Ese binomio antitético, amor-odio, también gana especial relevancia en la esfera de lo revolucionario: ¿qué hace a una persona parte de la Revolución, su capacidad de amar o su capacidad de odiar?

En Martí, cuyo ideario es medular para la identidad cubana, hallamos una constante preocupación por el binomio amor-odio. Ya en su poema adolescente, Abdala, establece una relación causal-funcional entre ambos términos: El amor, madre, a la patria / No es el amor ridículo a la tierra, / Ni a la yerba que pisan nuestras plantas; / Es el odio invencible a quien la oprime, / Es el rencor eterno a quien la ataca (…)

Muchos años después, sin embargo, en un artículo publicado en el periódico Patria, el 21 de mayo de 1892, escribiría una sentencia que ha trascendido hasta hoy: «Los hombres van en dos bandos: los que aman y fundan, los que odian y deshacen»; a la que agregaría luego: «Y la pelea del mundo viene a ser la de la dualidad hindú: bien contra mal».

Tras su amarga experiencia en las canteras de San Lázaro, Martí confiesa que no sabe odiar, y luego, cuando organiza la Guerra Necesaria, hace énfasis en que tendría que ser una guerra sin odio. ¿Quiere decir que Martí renegara de ese sentimiento?

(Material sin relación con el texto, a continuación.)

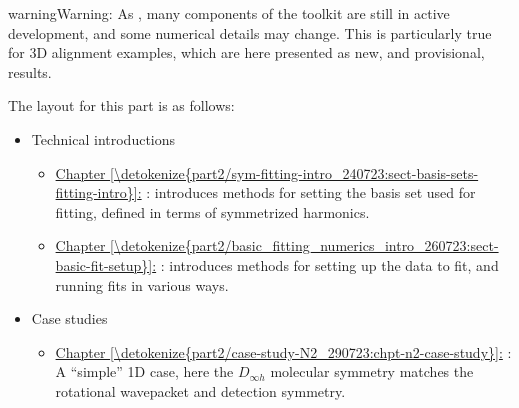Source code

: \documentclass[letterpaper,table,10pt,english]{jupyterBook}
\begin{document}
\begin{sphinxShadowBox}
\sphinxstylesidebartitle{}

\begin{sphinxadmonition}{warning}{Warning:}
\sphinxAtStartPar
As {\hyperref[\detokenize{frontmatter/book_versions_note:sec-numerics-disclaimer}]{}}, many components of the toolkit are still in active development, and some numerical details may change. This is particularly true for 3D alignment examples, which are here presented as new, and provisional, results.
\end{sphinxadmonition}
\end{sphinxShadowBox}

\sphinxAtStartPar
The layout for this part is as follows:
\begin{itemize}
\item {} 
\sphinxAtStartPar
Technical introductions
\begin{itemize}
\item {} 
\sphinxAtStartPar
\hyperref[\detokenize{part2/sym-fitting-intro_240723:sect-basis-sets-fitting-intro}]{Chapter \ref{\detokenize{part2/sym-fitting-intro_240723:sect-basis-sets-fitting-intro}}:} {\hyperref[\detokenize{part2/sym-fitting-intro_240723:sect-basis-sets-fitting-intro}]{}}: introduces methods for setting the basis set used for fitting, defined in terms of symmetrized harmonics.

\item {} 
\sphinxAtStartPar
\hyperref[\detokenize{part2/basic_fitting_numerics_intro_260723:sect-basic-fit-setup}]{Chapter \ref{\detokenize{part2/basic_fitting_numerics_intro_260723:sect-basic-fit-setup}}:} {\hyperref[\detokenize{part2/basic_fitting_numerics_intro_260723:sect-basic-fit-setup}]{}}: introduces methods for setting up the data to fit, and running fits in various ways.

\end{itemize}

\item {} 
\sphinxAtStartPar
Case studies
\begin{itemize}
\item {} 
\sphinxAtStartPar
\hyperref[\detokenize{part2/case-study-N2_290723:chpt-n2-case-study}]{Chapter \ref{\detokenize{part2/case-study-N2_290723:chpt-n2-case-study}}:} {\hyperref[\detokenize{part2/case-study-N2_290723:chpt-n2-case-study}]{}}: A “simple” 1D case, here the \(D_{\infty h}\) molecular symmetry matches the rotational wavepacket and detection symmetry.


\end{itemize}
\end{itemize}
\end{document}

Para él: «De odio y de amor, y de más odio que de amor están hechos los pueblos; pero el amor como sol que es todo lo abrasa y funde». El odio estaba ahí, pero la guía debía ser el amor, sobre todo porque el Apóstol no pensaba en las batallas sino en la victoria, que daba a los cegados por el odio la oportunidad de la indigna venganza. Y no era por venganza que se llevaba a Cuba a la guerra sino por justicia.

En su famoso mensaje a la Tricontinental, en el cual se enarbolara la consigna de crear muchos Vietnam, el Che Guevara habló del odio como factor de lucha, en tanto «un pueblo sin odio no puede triunfar sobre un enemigo brutal». La terrible asimetría entre la resistencia de los cubanos y la agresividad imperial –otro binomio antitético– signaba la necesidad de hallar en esa situación de vejamen las fuerzas para revertirla.

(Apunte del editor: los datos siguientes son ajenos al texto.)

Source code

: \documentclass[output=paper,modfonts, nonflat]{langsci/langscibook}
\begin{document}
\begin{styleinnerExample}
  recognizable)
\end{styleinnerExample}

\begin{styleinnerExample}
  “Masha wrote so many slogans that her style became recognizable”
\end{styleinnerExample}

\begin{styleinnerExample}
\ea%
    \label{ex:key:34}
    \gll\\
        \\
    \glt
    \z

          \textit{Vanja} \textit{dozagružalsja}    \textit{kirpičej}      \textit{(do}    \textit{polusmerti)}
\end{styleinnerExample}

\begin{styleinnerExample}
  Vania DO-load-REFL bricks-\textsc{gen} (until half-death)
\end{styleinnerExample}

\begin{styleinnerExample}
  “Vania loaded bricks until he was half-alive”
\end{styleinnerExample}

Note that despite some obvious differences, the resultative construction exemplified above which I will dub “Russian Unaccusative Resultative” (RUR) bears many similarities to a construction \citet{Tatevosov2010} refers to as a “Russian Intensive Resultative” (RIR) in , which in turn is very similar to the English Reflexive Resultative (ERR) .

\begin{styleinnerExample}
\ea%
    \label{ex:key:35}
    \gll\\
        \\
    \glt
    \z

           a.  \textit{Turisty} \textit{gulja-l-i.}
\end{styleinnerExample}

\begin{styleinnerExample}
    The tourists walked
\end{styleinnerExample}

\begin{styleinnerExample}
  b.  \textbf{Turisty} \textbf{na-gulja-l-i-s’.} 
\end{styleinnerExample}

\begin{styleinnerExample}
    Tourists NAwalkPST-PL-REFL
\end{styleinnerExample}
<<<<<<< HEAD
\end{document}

No obstante, en su igual de famosa carta al editor del semanario uruguayo Marcha, conocida como El socialismo y el hombre en Cuba, el Che escribiría: «Déjeme decirle, a riesgo de parecer ridículo, que el revolucionario verdadero está guiado por grandes sentimientos de amor. Es imposible pensar en un revolucionario auténtico sin esta cualidad».

¿Incoherencia? Para nada. El odio puede ser un factor de lucha, pero nunca la brújula del revolucionario.

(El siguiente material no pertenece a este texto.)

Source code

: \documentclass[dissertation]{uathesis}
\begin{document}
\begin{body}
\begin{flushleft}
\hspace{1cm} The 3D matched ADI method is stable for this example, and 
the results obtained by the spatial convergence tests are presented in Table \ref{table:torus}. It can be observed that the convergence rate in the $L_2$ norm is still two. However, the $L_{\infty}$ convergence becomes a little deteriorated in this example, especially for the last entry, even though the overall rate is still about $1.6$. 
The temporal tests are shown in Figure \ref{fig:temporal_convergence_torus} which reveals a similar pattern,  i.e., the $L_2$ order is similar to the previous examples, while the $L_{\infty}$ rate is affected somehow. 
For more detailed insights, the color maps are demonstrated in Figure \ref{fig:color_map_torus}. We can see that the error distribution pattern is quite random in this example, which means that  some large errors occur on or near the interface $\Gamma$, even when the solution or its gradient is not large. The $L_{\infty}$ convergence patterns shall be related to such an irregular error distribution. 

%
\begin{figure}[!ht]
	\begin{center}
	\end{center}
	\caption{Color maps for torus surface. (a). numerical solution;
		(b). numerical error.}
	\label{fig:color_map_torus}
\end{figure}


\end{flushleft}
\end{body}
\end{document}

A cada rato volvemos, como pueblo, a pensar y a reformular ese binomio antitético de amor-odio. Si miramos en nuestra historia, entenderemos que esa contradicción dialéctica no anula a ninguno de los términos que engloba, pero sí existe para el amor una preponderancia, desde la ética. Si abjuramos del odio, seremos débiles, mas si dejamos que nos guíe, perderemos el rumbo, nos enfermaremos de resentimiento. Seremos, en una palabra, odiadores: seres que, sencillamente, son incompatibles con el espíritu del pueblo cubano, con la cualidad revolucionaria que ha sido siempre su estadio más alto.